**THE PROBLEM**
In the data below, find every line with the word "version" and copy it.

**RECORDS SUPPLIED**

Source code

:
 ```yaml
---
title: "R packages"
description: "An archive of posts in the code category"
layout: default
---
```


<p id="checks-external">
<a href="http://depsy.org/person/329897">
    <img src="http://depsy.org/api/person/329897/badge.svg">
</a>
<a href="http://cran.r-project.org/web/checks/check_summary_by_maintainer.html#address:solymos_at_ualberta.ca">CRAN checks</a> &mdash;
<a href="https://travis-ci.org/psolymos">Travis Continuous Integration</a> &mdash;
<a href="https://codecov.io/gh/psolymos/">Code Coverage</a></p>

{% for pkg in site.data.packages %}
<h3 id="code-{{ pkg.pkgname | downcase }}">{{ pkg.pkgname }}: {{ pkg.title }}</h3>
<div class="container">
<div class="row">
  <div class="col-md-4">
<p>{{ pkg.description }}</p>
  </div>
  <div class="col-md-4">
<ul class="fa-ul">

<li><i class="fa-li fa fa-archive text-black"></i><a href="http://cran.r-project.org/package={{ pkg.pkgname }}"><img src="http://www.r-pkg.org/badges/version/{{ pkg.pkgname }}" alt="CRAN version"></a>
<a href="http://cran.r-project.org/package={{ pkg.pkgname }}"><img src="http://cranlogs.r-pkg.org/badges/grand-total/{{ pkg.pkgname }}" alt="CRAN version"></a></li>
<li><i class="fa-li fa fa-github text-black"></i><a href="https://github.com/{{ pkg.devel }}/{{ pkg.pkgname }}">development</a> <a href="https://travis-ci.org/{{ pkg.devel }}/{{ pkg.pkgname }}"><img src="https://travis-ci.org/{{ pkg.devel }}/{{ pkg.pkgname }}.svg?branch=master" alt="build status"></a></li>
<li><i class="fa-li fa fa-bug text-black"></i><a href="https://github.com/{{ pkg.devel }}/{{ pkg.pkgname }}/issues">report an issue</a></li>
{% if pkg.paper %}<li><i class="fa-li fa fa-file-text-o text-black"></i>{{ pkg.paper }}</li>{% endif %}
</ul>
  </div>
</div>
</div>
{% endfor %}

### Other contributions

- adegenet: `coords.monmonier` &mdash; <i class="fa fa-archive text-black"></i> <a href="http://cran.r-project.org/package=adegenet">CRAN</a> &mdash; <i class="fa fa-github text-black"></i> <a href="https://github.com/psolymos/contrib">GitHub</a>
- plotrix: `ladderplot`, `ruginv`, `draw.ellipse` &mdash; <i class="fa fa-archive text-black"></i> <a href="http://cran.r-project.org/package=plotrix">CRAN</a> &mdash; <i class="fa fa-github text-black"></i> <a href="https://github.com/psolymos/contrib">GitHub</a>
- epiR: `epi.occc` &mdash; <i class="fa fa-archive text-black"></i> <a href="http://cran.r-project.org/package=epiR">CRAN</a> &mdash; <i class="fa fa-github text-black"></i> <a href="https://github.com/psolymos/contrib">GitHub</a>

**OUTPUT OF THE TASK**
<li><i class="fa-li fa fa-archive text-black"></i><a href="http://cran.r-project.org/package={{ pkg.pkgname }}"><img src="http://www.r-pkg.org/badges/version/{{ pkg.pkgname }}" alt="CRAN version"></a>
<a href="http://cran.r-project.org/package={{ pkg.pkgname }}"><img src="http://cranlogs.r-pkg.org/badges/grand-total/{{ pkg.pkgname }}" alt="CRAN version"></a></li>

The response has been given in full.